▶ [Data items]
%%
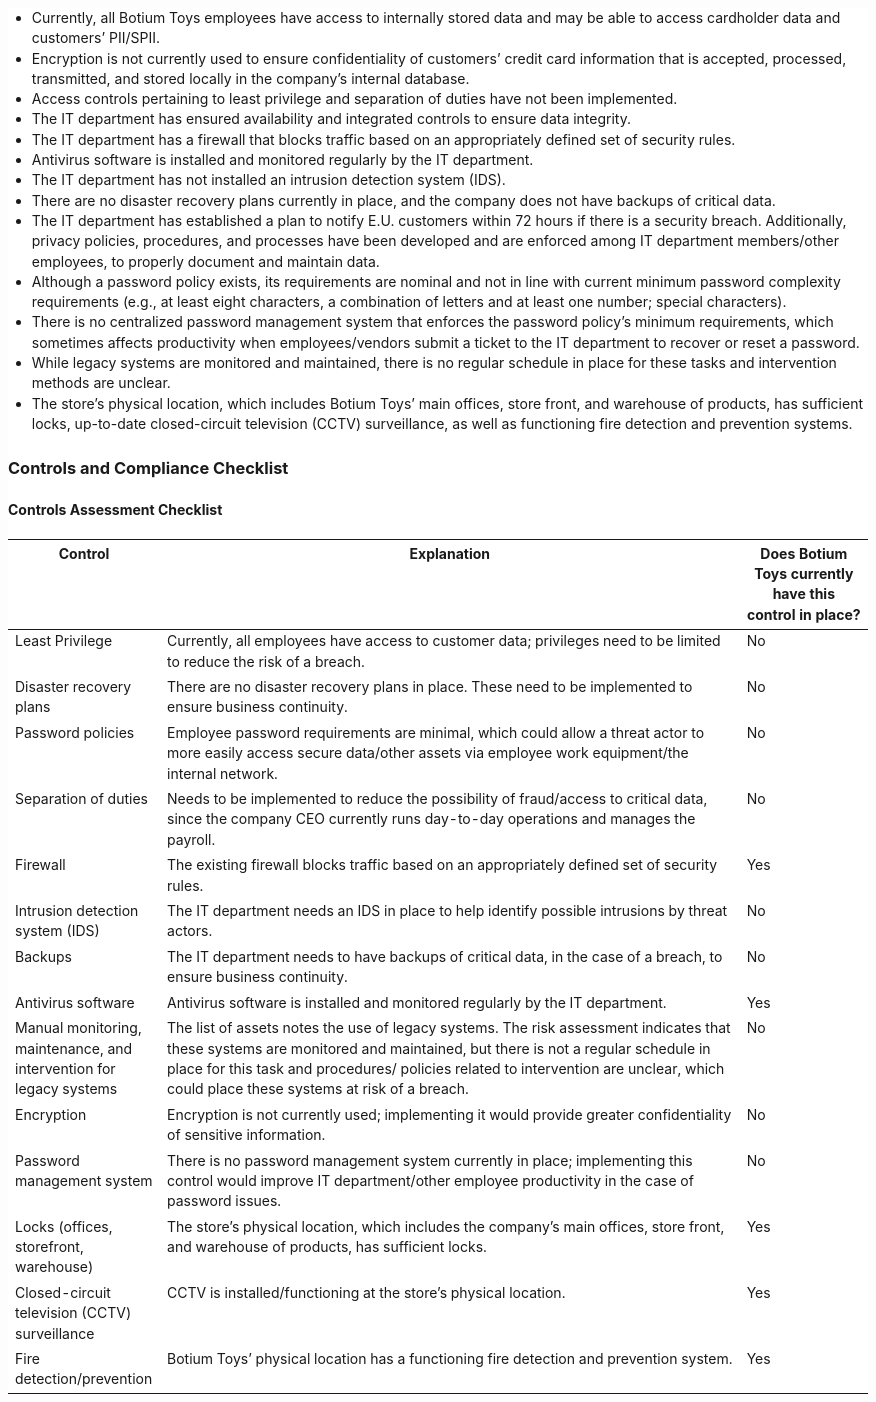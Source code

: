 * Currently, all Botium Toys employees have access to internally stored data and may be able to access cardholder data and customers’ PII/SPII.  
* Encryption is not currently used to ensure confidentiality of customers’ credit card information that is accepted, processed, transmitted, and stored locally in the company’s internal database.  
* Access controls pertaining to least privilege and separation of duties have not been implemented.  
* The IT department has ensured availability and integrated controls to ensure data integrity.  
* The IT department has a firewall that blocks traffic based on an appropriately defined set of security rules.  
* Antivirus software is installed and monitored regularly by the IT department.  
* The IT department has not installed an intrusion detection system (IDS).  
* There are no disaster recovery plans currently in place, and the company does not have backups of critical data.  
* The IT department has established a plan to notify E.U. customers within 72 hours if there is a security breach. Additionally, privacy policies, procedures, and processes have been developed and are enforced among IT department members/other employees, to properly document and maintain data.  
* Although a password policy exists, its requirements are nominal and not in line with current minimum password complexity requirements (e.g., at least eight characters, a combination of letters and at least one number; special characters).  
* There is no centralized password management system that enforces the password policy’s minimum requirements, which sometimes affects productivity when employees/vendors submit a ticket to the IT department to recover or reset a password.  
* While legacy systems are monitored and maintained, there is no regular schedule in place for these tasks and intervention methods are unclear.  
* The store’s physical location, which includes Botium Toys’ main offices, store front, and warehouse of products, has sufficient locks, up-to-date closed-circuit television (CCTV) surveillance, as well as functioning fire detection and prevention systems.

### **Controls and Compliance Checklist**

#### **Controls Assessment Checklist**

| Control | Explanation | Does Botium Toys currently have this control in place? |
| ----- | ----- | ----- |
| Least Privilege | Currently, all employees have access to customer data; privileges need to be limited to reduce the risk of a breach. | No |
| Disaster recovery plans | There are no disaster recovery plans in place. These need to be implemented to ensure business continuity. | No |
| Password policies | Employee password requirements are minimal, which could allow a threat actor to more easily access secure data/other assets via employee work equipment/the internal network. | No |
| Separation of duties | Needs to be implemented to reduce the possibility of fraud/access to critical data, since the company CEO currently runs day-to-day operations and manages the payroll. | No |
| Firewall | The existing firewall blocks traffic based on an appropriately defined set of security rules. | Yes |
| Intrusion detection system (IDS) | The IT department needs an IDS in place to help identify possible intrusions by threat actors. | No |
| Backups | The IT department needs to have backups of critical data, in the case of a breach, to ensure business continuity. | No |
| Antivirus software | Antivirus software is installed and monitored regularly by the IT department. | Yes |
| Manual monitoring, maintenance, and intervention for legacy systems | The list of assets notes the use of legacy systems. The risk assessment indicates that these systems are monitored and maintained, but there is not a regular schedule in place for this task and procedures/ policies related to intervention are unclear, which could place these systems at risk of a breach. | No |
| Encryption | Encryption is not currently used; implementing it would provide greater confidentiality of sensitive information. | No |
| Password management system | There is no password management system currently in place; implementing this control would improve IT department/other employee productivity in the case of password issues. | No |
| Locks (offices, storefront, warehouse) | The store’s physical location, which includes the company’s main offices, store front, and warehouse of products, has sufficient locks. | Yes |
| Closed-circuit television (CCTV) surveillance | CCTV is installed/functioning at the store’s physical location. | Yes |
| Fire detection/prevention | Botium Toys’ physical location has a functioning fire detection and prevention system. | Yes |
%%
▶ [Assignment] Quote only the lines from the one containing "issues. | No |" through the final line of the records, with both ends included.

▶ [Expected output]
| Password management system | There is no password management system currently in place; implementing this control would improve IT department/other employee productivity in the case of password issues. | No |
| Locks (offices, storefront, warehouse) | The store’s physical location, which includes the company’s main offices, store front, and warehouse of products, has sufficient locks. | Yes |
| Closed-circuit television (CCTV) surveillance | CCTV is installed/functioning at the store’s physical location. | Yes |
| Fire detection/prevention | Botium Toys’ physical location has a functioning fire detection and prevention system. | Yes |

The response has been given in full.